At the start of a frame a snooker table has 15 Red balls, worth 1 point each, and 6 coloured balls worth between 2 and 7 points as follows:

Yellow = 2 points

Green = 3 points

Brown = 4 points

Blue = 5 points

Pink = 6 points

Black = 7 points

A ‘break’ is the total score earned by a player during a single visit to the table.  The visit is over once the player misses a ball (or clears the table).  Making a century break (100 points or more) is a big deal.  Assuming there is at least 1 red ball still on the table, a player’s first shot at the start of a visit will always be a Red ball.  If the red ball is potted, it stays in the pocket and the player then attempts to pot a coloured ball (their choice which one).  If the colour is potted, it is placed back on the table and the player then attempts another red ball, then a colour, then a red and so on.  This goes on until the final red is potted, at which point the player pots a coloured ball of their choice, which is then placed back on the table, leaving the six coloured balls on the table.  The player must then pot those in order from Yellow to Black, and they will stay in the pocket once potted.  If at any point the player misses a ball, the break is over.  The value of the break is the value of all balls potted, and a break can be characterised by the sequence of balls potted in the specified order.  The maximum possible break (ignoring the free-ball rule, which this question is ignoring) is 147, earned by potting Red then Black 15 times in a row, and then the six colours in order.  This earns (1+7)*15 + (2+3+4+5+6+7) = 147 points.

Note that every break greater than zero will commence with a Red ball, except when only coloured balls remain, in which case the break will begin with the lowest value coloured ball.  From this you can see that every break of more than 27 must begin with a Red ball.

The primary challenge this month is to count the number of ways of possible breaks (characterised by the sequence of balls potted) that earn exactly 100 points (assume our player misses the next shot after scoring exactly 100, unless there are no balls remaining).

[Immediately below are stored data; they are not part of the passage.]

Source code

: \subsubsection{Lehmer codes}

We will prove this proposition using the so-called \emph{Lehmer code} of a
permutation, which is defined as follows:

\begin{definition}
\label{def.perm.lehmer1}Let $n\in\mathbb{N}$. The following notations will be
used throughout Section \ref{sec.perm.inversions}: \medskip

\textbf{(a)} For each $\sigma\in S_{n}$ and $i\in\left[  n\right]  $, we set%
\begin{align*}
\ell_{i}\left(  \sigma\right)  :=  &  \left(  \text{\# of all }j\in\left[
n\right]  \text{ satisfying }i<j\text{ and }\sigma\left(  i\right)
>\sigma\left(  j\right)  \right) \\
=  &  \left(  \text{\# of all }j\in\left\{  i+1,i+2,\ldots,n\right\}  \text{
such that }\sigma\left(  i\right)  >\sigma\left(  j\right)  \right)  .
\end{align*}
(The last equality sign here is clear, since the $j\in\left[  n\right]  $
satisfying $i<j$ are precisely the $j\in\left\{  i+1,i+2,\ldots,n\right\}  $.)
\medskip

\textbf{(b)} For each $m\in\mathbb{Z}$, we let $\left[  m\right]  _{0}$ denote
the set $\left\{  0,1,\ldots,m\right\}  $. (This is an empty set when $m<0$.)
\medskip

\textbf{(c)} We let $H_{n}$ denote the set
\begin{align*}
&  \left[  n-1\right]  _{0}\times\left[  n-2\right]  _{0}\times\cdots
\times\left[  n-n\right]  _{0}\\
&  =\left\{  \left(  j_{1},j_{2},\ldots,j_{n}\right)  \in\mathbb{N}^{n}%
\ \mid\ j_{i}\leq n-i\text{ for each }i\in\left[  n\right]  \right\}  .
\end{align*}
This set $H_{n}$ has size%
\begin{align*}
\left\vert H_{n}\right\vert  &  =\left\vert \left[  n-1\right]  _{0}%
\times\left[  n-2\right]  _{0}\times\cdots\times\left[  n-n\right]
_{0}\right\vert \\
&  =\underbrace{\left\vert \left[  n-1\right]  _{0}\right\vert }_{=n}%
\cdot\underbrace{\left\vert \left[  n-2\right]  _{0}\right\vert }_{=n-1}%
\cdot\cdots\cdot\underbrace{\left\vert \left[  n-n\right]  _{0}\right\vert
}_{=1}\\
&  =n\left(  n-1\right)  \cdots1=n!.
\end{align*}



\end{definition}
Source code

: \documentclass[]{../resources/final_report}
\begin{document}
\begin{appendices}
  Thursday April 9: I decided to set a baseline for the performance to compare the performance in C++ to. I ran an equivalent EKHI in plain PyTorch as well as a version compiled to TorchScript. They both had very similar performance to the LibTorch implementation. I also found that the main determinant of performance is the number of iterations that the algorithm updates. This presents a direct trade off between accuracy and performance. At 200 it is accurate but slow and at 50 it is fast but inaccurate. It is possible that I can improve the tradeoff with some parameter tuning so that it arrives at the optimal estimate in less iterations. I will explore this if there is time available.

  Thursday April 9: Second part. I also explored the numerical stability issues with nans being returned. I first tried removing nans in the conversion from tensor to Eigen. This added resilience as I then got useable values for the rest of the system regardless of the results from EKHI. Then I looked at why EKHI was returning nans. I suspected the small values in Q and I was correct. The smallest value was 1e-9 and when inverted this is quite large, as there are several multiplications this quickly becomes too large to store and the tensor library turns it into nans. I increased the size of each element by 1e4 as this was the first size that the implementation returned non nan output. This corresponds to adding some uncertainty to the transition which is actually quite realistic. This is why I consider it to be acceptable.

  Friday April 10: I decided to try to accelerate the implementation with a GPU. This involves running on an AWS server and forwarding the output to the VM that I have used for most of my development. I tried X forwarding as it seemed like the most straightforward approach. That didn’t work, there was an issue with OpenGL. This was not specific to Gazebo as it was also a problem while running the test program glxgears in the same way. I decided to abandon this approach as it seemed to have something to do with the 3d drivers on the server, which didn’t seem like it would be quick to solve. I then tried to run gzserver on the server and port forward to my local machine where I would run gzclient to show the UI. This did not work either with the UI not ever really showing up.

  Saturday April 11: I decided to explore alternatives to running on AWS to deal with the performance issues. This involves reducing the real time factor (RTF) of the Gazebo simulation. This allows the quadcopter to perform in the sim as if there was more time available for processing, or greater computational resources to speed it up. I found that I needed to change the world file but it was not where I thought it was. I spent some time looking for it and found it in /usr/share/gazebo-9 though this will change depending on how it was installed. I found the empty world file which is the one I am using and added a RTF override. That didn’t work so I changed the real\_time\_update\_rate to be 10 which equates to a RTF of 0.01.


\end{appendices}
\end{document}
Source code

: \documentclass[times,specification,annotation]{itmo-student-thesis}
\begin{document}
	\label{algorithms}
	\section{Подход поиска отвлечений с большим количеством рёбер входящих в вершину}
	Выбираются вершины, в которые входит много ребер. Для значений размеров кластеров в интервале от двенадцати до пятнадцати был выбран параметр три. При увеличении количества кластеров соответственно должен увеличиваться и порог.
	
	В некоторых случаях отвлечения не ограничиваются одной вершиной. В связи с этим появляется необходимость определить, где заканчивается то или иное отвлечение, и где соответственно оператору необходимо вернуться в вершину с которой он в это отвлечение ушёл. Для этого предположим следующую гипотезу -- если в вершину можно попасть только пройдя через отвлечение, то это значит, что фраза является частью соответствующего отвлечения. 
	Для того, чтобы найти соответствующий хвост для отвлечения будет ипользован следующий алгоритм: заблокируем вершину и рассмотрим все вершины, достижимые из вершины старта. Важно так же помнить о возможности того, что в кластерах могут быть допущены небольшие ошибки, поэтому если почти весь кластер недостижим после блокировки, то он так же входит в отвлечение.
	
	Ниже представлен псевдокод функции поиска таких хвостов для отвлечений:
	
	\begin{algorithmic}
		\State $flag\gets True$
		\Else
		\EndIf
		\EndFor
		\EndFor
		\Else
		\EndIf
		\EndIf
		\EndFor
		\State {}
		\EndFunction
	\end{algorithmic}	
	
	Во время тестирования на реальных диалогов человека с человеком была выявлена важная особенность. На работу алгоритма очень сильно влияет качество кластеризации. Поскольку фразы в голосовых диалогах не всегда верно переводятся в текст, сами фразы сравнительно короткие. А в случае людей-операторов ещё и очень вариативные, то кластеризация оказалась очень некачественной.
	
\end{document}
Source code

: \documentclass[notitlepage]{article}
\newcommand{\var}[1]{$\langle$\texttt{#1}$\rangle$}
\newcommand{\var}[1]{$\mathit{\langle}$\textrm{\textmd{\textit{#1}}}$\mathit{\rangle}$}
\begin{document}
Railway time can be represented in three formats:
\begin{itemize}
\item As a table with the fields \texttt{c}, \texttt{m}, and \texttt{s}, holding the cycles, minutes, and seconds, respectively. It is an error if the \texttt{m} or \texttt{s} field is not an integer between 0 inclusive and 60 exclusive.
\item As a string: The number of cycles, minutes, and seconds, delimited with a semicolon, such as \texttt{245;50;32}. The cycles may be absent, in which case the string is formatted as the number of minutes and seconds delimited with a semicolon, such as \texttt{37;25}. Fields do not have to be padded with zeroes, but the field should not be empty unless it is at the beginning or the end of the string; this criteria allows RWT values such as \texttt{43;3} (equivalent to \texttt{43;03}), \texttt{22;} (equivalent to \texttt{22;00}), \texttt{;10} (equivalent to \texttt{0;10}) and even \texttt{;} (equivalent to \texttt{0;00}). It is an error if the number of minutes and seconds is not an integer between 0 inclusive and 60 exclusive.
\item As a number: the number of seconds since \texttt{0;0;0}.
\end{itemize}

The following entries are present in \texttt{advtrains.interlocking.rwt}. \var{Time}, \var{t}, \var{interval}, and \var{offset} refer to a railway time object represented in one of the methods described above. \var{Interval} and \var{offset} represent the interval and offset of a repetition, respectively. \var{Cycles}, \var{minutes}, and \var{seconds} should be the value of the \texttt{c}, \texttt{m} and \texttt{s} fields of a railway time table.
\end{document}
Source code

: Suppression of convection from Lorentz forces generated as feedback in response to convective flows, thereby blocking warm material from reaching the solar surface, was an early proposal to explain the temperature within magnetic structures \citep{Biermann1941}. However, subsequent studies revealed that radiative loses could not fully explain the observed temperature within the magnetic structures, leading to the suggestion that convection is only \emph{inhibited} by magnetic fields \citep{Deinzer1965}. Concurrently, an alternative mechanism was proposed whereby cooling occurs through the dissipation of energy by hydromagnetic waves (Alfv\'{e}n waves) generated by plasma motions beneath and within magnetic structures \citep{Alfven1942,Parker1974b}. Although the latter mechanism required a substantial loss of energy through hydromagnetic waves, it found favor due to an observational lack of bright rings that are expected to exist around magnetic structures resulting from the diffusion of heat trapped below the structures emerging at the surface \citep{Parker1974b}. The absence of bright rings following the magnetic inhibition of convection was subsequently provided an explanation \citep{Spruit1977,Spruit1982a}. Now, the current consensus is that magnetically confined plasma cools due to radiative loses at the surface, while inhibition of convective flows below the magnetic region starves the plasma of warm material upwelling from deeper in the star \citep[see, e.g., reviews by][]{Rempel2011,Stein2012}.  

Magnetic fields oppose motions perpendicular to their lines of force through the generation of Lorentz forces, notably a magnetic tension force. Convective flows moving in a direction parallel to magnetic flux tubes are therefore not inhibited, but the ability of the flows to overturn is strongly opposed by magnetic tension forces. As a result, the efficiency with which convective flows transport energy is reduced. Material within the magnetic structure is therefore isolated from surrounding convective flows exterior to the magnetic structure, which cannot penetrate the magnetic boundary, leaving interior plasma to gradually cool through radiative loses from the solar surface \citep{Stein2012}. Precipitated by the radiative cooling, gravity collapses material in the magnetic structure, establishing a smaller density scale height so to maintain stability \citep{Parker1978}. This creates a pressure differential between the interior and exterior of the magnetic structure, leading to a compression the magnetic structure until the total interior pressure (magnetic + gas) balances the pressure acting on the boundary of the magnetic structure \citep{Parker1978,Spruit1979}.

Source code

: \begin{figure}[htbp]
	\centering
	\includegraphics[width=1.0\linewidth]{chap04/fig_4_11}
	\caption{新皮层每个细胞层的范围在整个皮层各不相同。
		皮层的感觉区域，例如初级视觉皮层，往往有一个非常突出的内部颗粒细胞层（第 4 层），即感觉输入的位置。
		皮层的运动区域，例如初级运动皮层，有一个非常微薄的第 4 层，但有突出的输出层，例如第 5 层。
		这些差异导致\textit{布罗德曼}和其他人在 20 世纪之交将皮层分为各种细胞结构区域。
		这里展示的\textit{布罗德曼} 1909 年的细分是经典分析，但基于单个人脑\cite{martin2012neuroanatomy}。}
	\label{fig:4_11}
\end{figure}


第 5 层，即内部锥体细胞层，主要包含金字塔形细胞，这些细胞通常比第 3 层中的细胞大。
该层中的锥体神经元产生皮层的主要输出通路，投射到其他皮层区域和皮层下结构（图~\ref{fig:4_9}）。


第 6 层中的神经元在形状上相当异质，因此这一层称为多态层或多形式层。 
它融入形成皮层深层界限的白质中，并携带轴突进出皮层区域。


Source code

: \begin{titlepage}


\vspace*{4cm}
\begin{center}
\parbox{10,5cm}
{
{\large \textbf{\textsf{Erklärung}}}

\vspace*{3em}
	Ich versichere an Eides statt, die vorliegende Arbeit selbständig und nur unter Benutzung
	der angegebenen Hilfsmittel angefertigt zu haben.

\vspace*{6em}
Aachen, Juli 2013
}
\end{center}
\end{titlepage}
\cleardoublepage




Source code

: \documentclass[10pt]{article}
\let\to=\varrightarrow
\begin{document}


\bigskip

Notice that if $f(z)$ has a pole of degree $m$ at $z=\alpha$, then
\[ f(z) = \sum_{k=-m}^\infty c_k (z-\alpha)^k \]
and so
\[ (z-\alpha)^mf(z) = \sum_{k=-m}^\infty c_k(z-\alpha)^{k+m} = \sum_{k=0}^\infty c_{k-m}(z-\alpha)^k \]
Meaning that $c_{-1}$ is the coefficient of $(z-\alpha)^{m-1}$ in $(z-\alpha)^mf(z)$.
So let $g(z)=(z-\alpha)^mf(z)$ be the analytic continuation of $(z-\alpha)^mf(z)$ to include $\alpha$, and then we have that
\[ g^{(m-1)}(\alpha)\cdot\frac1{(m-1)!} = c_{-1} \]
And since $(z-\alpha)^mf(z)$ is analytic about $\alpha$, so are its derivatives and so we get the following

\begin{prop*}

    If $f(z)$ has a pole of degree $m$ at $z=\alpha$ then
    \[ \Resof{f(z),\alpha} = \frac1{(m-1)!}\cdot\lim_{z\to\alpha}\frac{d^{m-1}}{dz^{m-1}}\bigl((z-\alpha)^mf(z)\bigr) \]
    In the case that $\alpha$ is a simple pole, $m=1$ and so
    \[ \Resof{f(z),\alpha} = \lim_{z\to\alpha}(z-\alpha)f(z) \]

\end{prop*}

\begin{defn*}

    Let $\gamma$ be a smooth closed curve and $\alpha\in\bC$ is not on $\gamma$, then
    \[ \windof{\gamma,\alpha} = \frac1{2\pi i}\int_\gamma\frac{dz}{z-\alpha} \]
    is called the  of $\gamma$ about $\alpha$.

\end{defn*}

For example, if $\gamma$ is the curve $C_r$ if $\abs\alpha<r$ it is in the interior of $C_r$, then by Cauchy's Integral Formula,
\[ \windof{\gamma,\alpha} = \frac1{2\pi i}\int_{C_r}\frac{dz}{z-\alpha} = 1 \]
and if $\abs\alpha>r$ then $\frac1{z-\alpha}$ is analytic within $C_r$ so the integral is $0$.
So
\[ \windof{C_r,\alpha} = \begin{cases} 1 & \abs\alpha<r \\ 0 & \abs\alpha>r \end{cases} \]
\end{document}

For example, there are exactly 5 sequences of 5 point breaks:

1. Blue
2. Yellow, Green
3. Red, Brown
4. Red, Green, Red
5. Red, Yellow, Yellow

Note that sequences (a), (b) and (e) are special cases.  (A) can only occur when the break begins with just the Blue, Pink and Black balls remaining.  (B) can only occur when the break begins with just the 6 coloured balls remaining, and (e) can only occur when the break begins with exactly 1 red and the 6 coloured balls remaining.

Also, a sequence of Red, Blue, Red, Black (which we can write as 1-5-1-7) is a different sequence to Red, Black, Red, Blue (which we can write as 1-7-1-5).  Order matters!

So, how many 100-point break sequences are there?

If that is too easy for you, then here’s an extension question.  What value of break (from a minimum of 1 to a maximum of 147) has the most possible sequences?  If you really want to impress me, show me a graph or table of the number of sequences for all possible break values from 1 to 147.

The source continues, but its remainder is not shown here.